** EXERCISE OBJECTIVE **
Pictures do not belong in the copy; retype the records below exactly.

Items from a data source
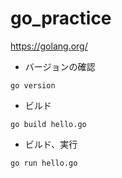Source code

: # go_practice

https://golang.org/

- バージョンの確認
```
go version
```
- ビルド
```
go build hello.go
```
- ビルド、実行
```
go run hello.go
```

** ANSWER SPACE **
Source code

: # go_practice

https://golang.org/

- バージョンの確認
```
go version
```
- ビルド
```
go build hello.go
```
- ビルド、実行
```
go run hello.go
```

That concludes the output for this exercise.